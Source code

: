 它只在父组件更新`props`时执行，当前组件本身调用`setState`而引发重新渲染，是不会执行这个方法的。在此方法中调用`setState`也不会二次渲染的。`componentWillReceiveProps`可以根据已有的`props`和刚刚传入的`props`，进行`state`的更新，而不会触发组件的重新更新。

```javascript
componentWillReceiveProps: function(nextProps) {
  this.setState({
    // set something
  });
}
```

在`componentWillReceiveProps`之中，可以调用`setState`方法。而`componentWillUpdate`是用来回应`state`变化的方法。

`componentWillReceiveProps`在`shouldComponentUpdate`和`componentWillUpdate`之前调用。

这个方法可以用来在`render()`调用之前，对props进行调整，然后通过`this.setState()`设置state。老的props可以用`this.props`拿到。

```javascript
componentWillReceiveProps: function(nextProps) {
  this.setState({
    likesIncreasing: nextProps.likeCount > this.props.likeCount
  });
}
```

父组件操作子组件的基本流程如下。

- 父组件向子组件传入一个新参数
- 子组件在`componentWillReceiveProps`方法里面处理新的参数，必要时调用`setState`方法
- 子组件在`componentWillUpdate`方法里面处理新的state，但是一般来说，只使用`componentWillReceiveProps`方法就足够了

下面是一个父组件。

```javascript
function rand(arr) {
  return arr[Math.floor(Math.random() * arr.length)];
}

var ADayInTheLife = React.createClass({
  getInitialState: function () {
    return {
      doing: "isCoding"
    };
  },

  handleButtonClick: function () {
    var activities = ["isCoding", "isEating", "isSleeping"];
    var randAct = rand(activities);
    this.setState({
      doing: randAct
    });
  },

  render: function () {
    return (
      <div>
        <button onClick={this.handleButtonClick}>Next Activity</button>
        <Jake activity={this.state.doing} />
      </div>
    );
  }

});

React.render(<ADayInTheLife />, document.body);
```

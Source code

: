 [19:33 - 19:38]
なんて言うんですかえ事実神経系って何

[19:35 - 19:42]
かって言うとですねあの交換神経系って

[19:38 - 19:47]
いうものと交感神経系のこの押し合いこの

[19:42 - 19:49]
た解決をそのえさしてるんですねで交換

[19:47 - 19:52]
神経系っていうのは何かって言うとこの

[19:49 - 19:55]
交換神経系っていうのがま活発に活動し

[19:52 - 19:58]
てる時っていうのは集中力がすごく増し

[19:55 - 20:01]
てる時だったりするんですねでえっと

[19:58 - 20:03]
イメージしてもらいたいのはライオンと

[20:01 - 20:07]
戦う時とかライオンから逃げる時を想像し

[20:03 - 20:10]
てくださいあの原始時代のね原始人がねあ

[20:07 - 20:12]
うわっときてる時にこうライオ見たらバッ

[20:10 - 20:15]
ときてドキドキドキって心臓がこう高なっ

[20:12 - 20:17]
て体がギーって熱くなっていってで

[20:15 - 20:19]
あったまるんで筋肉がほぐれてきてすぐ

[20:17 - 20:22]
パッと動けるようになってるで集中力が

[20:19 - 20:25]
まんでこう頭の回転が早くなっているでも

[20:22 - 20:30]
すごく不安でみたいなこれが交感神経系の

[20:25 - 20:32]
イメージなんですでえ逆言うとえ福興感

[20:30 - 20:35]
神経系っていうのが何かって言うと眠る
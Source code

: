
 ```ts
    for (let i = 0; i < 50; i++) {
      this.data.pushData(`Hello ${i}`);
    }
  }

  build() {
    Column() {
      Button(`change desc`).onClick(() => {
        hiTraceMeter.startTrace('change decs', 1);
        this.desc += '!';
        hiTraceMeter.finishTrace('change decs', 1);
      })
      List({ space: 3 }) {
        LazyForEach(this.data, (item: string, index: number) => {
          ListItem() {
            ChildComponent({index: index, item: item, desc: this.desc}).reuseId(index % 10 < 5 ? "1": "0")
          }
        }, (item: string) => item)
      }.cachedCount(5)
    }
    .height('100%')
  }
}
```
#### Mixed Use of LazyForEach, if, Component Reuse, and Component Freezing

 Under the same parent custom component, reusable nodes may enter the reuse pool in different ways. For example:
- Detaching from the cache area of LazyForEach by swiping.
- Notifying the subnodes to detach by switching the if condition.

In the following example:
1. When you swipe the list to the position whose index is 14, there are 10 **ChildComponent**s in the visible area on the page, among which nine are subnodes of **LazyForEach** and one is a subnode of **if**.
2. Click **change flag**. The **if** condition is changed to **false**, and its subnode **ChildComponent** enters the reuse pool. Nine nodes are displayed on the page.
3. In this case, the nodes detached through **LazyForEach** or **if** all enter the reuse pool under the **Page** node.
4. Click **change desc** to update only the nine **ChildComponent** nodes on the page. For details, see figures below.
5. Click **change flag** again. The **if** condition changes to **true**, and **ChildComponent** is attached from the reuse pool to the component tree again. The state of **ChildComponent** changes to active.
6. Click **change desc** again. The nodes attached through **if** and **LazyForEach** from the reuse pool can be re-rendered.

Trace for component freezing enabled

+++

WHAT THE TASK ASKS: Give back the entries exactly. Omit none of them.

SOLUTION BELOW:
Source code

: 它只在父组件更新`props`时执行，当前组件本身调用`setState`而引发重新渲染，是不会执行这个方法的。在此方法中调用`setState`也不会二次渲染的。`componentWillReceiveProps`可以根据已有的`props`和刚刚传入的`props`，进行`state`的更新，而不会触发组件的重新更新。

```javascript
componentWillReceiveProps: function(nextProps) {
  this.setState({
    // set something
  });
}
```

在`componentWillReceiveProps`之中，可以调用`setState`方法。而`componentWillUpdate`是用来回应`state`变化的方法。

`componentWillReceiveProps`在`shouldComponentUpdate`和`componentWillUpdate`之前调用。

这个方法可以用来在`render()`调用之前，对props进行调整，然后通过`this.setState()`设置state。老的props可以用`this.props`拿到。

```javascript
componentWillReceiveProps: function(nextProps) {
  this.setState({
    likesIncreasing: nextProps.likeCount > this.props.likeCount
  });
}
```

父组件操作子组件的基本流程如下。

- 父组件向子组件传入一个新参数
- 子组件在`componentWillReceiveProps`方法里面处理新的参数，必要时调用`setState`方法
- 子组件在`componentWillUpdate`方法里面处理新的state，但是一般来说，只使用`componentWillReceiveProps`方法就足够了

下面是一个父组件。

```javascript
function rand(arr) {
  return arr[Math.floor(Math.random() * arr.length)];
}

var ADayInTheLife = React.createClass({
  getInitialState: function () {
    return {
      doing: "isCoding"
    };
  },

  handleButtonClick: function () {
    var activities = ["isCoding", "isEating", "isSleeping"];
    var randAct = rand(activities);
    this.setState({
      doing: randAct
    });
  },

  render: function () {
    return (
      <div>
        <button onClick={this.handleButtonClick}>Next Activity</button>
        <Jake activity={this.state.doing} />
      </div>
    );
  }

});

React.render(<ADayInTheLife />, document.body);
```

Source code

: [19:33 - 19:38]
なんて言うんですかえ事実神経系って何

[19:35 - 19:42]
かって言うとですねあの交換神経系って

[19:38 - 19:47]
いうものと交感神経系のこの押し合いこの

[19:42 - 19:49]
た解決をそのえさしてるんですねで交換

[19:47 - 19:52]
神経系っていうのは何かって言うとこの

[19:49 - 19:55]
交換神経系っていうのがま活発に活動し

[19:52 - 19:58]
てる時っていうのは集中力がすごく増し

[19:55 - 20:01]
てる時だったりするんですねでえっと

[19:58 - 20:03]
イメージしてもらいたいのはライオンと

[20:01 - 20:07]
戦う時とかライオンから逃げる時を想像し

[20:03 - 20:10]
てくださいあの原始時代のね原始人がねあ

[20:07 - 20:12]
うわっときてる時にこうライオ見たらバッ

[20:10 - 20:15]
ときてドキドキドキって心臓がこう高なっ

[20:12 - 20:17]
て体がギーって熱くなっていってで

[20:15 - 20:19]
あったまるんで筋肉がほぐれてきてすぐ

[20:17 - 20:22]
パッと動けるようになってるで集中力が

[20:19 - 20:25]
まんでこう頭の回転が早くなっているでも

[20:22 - 20:30]
すごく不安でみたいなこれが交感神経系の

[20:25 - 20:32]
イメージなんですでえ逆言うとえ福興感

[20:30 - 20:35]
神経系っていうのが何かって言うと眠る
Source code

:
 ```ts
    for (let i = 0; i < 50; i++) {
      this.data.pushData(`Hello ${i}`);
    }
  }

  build() {
    Column() {
      Button(`change desc`).onClick(() => {
        hiTraceMeter.startTrace('change decs', 1);
        this.desc += '!';
        hiTraceMeter.finishTrace('change decs', 1);
      })
      List({ space: 3 }) {
        LazyForEach(this.data, (item: string, index: number) => {
          ListItem() {
            ChildComponent({index: index, item: item, desc: this.desc}).reuseId(index % 10 < 5 ? "1": "0")
          }
        }, (item: string) => item)
      }.cachedCount(5)
    }
    .height('100%')
  }
}
```
#### Mixed Use of LazyForEach, if, Component Reuse, and Component Freezing

 Under the same parent custom component, reusable nodes may enter the reuse pool in different ways. For example:
- Detaching from the cache area of LazyForEach by swiping.
- Notifying the subnodes to detach by switching the if condition.

In the following example:
1. When you swipe the list to the position whose index is 14, there are 10 **ChildComponent**s in the visible area on the page, among which nine are subnodes of **LazyForEach** and one is a subnode of **if**.
2. Click **change flag**. The **if** condition is changed to **false**, and its subnode **ChildComponent** enters the reuse pool. Nine nodes are displayed on the page.
3. In this case, the nodes detached through **LazyForEach** or **if** all enter the reuse pool under the **Page** node.
4. Click **change desc** to update only the nine **ChildComponent** nodes on the page. For details, see figures below.
5. Click **change flag** again. The **if** condition changes to **true**, and **ChildComponent** is attached from the reuse pool to the component tree again. The state of **ChildComponent** changes to active.
6. Click **change desc** again. The nodes attached through **if** and **LazyForEach** from the reuse pool can be re-rendered.

Trace for component freezing enabled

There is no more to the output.